» **To do**: Copy out all the lines in the records that include the word "eyes".

» **Exercise material**:
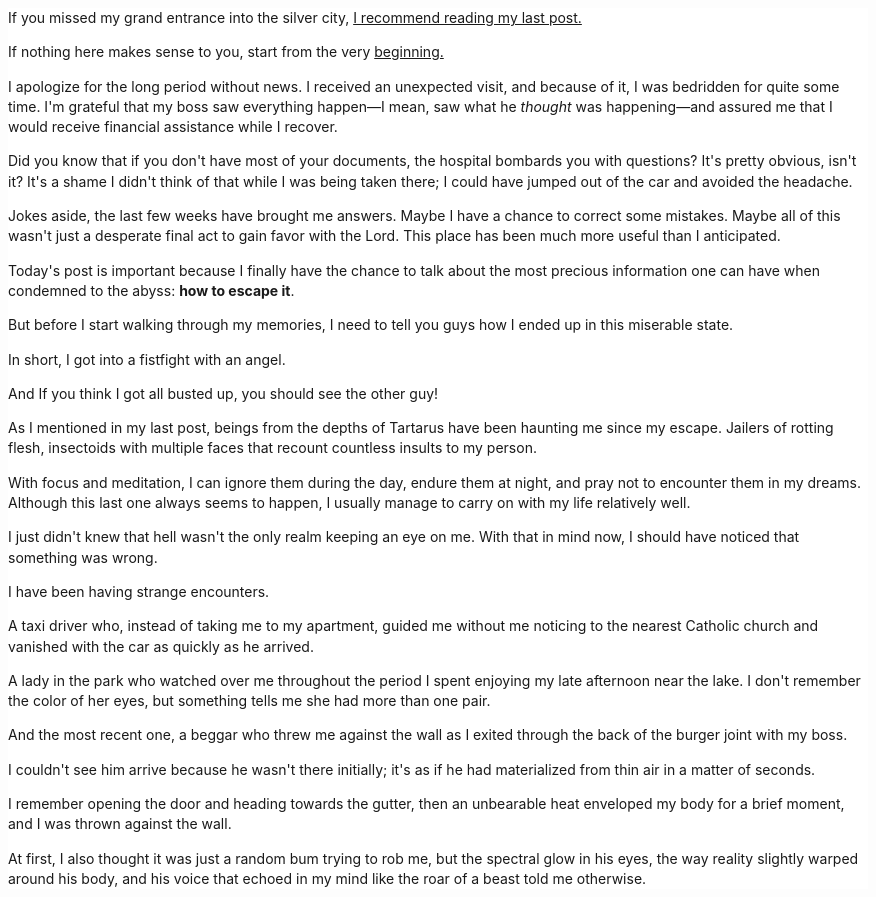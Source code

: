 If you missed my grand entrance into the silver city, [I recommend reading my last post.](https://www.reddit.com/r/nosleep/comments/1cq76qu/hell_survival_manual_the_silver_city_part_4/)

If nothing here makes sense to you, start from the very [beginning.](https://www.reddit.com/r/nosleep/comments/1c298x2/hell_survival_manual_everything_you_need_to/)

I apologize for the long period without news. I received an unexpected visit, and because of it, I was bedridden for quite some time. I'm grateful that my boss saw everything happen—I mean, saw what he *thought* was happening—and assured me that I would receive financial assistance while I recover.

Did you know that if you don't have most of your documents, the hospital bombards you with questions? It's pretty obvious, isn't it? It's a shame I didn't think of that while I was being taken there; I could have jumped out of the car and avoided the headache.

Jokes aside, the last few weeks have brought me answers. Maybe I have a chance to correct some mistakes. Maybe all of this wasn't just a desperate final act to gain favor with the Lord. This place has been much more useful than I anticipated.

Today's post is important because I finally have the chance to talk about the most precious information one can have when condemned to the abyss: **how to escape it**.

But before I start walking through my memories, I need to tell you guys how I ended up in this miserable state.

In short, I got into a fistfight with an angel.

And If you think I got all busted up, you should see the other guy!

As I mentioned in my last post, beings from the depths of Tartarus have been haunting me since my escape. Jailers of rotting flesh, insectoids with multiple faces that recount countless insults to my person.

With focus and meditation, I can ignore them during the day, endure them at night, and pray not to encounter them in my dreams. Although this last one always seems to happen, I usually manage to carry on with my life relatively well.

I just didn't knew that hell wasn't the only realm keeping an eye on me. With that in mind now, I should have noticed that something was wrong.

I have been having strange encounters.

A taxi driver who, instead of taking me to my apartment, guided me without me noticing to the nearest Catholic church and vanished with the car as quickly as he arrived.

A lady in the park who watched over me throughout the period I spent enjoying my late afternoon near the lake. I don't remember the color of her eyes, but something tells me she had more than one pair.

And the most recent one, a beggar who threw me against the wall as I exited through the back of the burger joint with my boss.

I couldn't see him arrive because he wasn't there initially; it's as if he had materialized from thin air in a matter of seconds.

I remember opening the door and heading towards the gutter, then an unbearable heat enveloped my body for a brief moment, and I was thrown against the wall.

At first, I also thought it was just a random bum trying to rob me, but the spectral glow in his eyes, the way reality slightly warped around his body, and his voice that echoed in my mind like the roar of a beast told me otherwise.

» **Written answer**:
A lady in the park who watched over me throughout the period I spent enjoying my late afternoon near the lake. I don't remember the color of her eyes, but something tells me she had more than one pair.
At first, I also thought it was just a random bum trying to rob me, but the spectral glow in his eyes, the way reality slightly warped around his body, and his voice that echoed in my mind like the roar of a beast told me otherwise.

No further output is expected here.